Cmdr. Roger Meyer, left, is relieved by Cmdr. Rolf Spelker, second from right, during a change-of-command ceremony Friday for the attack submarine Miami presided over by Rear Adm. Kenneth Perry (head of Submarine Group 2, second from left) in Kittery, Maine. (Navy photo by Jim Cleveland)
When Cmdr. Roger Meyer led the attack submarine Miami on a successful five-month deployment in 2010, he couldn’t have known he’d be the last commanding officer to take the boat on patrol.
But a May 2012 fire set by a worker at Portsmouth Naval Shipyard in Kittery, Maine, effectively ended the Miami’s service life. Despite a 10-hour effort to battle the blaze, led by Meyer, it would’ve cost $450 million to repair the sub — an expenditure that the Navy decided in August wasn’t worth it.
Instead of 10 more years of service, five more deployments and a handful more commanding officers, the Miami held what’s scheduled to be its final change-of-command ceremony Friday in a shipyard auditorium. Cmdr. Rolf Spelker relieved Meyer and will lead what remains of the crew until the ship’s inactivation, set for spring.
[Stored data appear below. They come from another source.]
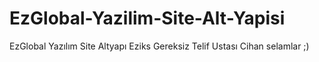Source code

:# EzGlobal-Yazilim-Site-Alt-Yapisi
EzGlobal Yazılım Site Altyapı Eziks
Gereksiz Telif Ustası Cihan selamlar ;)
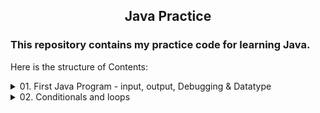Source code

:  <h2> <p align="center"> Java Practice </p> </h2>


### This repository contains my practice code for learning Java.

Here is the structure of Contents:

<details>
    <summary>01. First Java Program - input, output, Debugging & Datatype</summary>


    1. BYE WORLD!
    2. First_IntelliJ_Project
       1. Main.java  
       2. PrimitiveDataTypes.java  
       3. SimpleSum.java 
       4. TakeInput.java  
       5. TemperatureConvert.java 
       6. TypeCastings.java	
       7. TypePromotion.java
</details>

<details>
    <summary>02. Conditionals and loops</summary>

    1. Conditionals.java
    2. Loops.java  	
    3. Nth_Fibonacci.java  
    4. Reverse_no_wo_string.java  
    5. Char_Case_check.java  
    6. Largest_num_of_3.java  
    7. No_Occurrence.java  
    8. Reverse_no_String.java  
    9. Calculator.java       

</details>


 	
     	


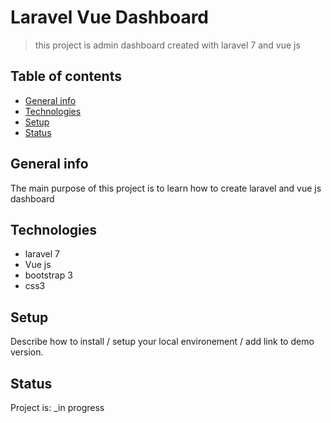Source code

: # Laravel Vue Dashboard 
> this project is admin dashboard created with laravel 7 and vue js 

## Table of contents
* [General info](#general-info)
* [Technologies](#technologies)
* [Setup](#setup)
* [Status](#status)

## General info
The main purpose of this project is to learn how to create laravel and vue js dashboard 

## Technologies
* laravel 7
* Vue js 
* bootstrap 3
* css3 

## Setup
Describe how to install / setup your local environement / add link to demo version.

## Status
Project is: _in progress

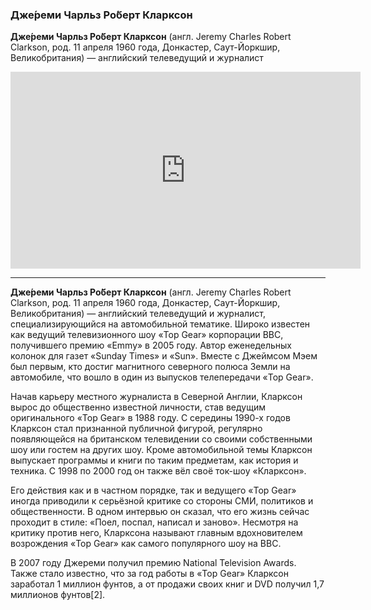 ### Дже́реми Чарльз Ро́берт Кларксон

**Дже́реми Чарльз Ро́берт Кларксон** (англ. Jeremy Charles Robert Clarkson, род. 11 апреля 1960 года, Донкастер, Саут-Йоркшир, Великобритания) — английский телеведущий и журналист

<iframe width="560" height="315" src="https://www.youtube.com/embed/emhHXaRLHYQ" frameborder="0" allowfullscreen></iframe>

---
**Дже́реми Чарльз Ро́берт Кларксон** (англ. Jeremy Charles Robert Clarkson, род. 11 апреля 1960 года, Донкастер, Саут-Йоркшир, Великобритания) — английский телеведущий и журналист, специализирующийся на автомобильной тематике. Широко известен как ведущий телевизионного шоу «Top Gear» корпорации BBC, получившего премию «Emmy» в 2005 году. Автор еженедельных колонок для газет «Sunday Times» и «Sun». Вместе с Джеймсом Мэем был первым, кто достиг магнитного северного полюса Земли на автомобиле, что вошло в один из выпусков телепередачи «Top Gear».

Начав карьеру местного журналиста в Северной Англии, Кларксон вырос до общественно известной личности, став ведущим оригинального «Top Gear» в 1988 году. С середины 1990-х годов Кларксон стал признанной публичной фигурой, регулярно появляющейся на британском телевидении со своими собственными шоу или гостем на других шоу. Кроме автомобильной темы Кларксон выпускает программы и книги по таким предметам, как история и техника. С 1998 по 2000 год он также вёл своё ток-шоу «Кларксон».

Его действия как и в частном порядке, так и ведущего «Top Gear» иногда приводили к серьёзной критике со стороны СМИ, политиков и общественности. В одном интервью он сказал, что его жизнь сейчас проходит в стиле: «Поел, поспал, написал и заново». Несмотря на критику против него, Кларксона называют главным вдохновителем возрождения «Top Gear» как самого популярного шоу на BBC.

В 2007 году Джереми получил премию National Television Awards. Также стало известно, что за год работы в «Top Gear» Кларксон заработал 1 миллион фунтов, а от продажи своих книг и DVD получил 1,7 миллионов фунтов[2].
“The crew’s resiliency over the last two years is a true testament to their upstanding character,” Spelker, who’ll leave his post as action officer in the force structure, resources and assessment directorate under the chairman of the Joint Chiefs, said in a Friday news release. “I will do everything I can to continue the proud legacy of the USS Miami team.”
That team is now a 150-person crew, with 65 of those sailors in the process of transferring, according to the release. More than 70 Miami crew members have served with deploying sub crews since the ship entered the yard, the release said; eight of those are currently on deployment, The Day newspaper reported Friday.
The sub was commissioned in 1990. The shipyard worker found guilty of setting the fire was sentenced in March to more than 17 years in prison.
4 Comments
So why is there a change of command at all?? What needs to be done before you decom her and get rid of the position of CO…
I don’t understand this. Why relieve someone when it will only be for a year when the sub will be deactivated. And what exactly is being deactivated differ from decomm’d?
Nuclear vessels are deactivated and are not officially sticken from the list of active vessels until they have their nuclear reactors removed. Only then are they officially decommissioned and stricken.
They changed command for a year because officers have fairly strict career timing gates. CDR Meyer was already CO longer than he should’ve been — 37 months vice 24 months — because the Navy didn’t know whether to make his relief someone who screened for commanding officer at sea (if sub would be repaired) or screened commanding officer, submarine support (if sub would be decommissioned).
The ship needs a CO until it is defueled.